*** Records shown Section Begins ***

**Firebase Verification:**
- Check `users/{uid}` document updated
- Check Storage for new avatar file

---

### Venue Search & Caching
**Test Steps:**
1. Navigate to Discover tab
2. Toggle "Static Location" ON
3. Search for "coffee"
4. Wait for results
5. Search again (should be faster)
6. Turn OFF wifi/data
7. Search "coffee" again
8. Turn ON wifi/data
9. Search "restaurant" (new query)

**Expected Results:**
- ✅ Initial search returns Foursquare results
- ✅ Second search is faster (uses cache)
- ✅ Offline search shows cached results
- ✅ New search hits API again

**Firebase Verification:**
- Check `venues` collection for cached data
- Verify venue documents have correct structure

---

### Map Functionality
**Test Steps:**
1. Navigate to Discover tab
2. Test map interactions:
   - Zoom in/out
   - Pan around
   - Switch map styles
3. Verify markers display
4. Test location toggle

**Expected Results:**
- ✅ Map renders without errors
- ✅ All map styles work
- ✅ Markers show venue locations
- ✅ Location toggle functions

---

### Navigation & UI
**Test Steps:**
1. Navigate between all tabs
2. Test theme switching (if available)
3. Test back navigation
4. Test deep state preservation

*** Records shown Section Ends ***
*** Records shown Section Begins ***

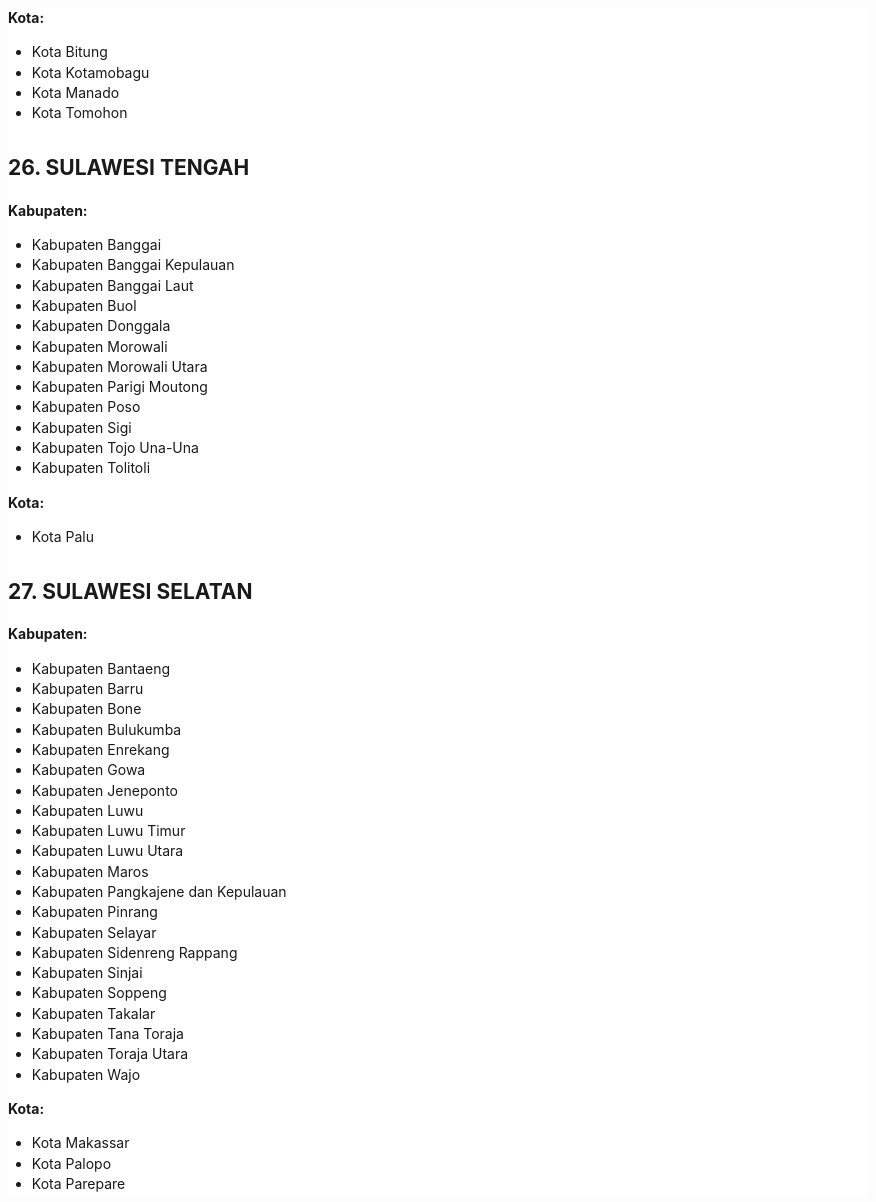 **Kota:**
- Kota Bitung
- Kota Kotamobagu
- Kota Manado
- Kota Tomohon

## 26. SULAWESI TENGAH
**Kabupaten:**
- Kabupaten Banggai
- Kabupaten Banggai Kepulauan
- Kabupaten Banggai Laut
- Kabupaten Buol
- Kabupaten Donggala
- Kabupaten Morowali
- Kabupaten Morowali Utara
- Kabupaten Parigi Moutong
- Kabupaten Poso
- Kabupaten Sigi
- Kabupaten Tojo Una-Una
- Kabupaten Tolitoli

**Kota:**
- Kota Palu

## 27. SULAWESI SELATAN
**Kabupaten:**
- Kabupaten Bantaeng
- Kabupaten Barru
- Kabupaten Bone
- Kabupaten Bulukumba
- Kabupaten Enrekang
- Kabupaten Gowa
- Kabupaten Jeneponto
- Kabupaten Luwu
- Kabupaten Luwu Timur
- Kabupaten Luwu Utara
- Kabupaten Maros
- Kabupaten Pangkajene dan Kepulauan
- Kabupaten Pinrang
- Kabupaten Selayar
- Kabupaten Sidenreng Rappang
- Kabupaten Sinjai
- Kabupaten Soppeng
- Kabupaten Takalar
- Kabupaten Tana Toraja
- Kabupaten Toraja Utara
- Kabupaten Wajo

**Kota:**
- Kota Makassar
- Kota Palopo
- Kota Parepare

*** Records shown Section Ends ***

#### The task
Across all the entries, how many lines hold the string "data"? Only the number is needed.

#### Answer
3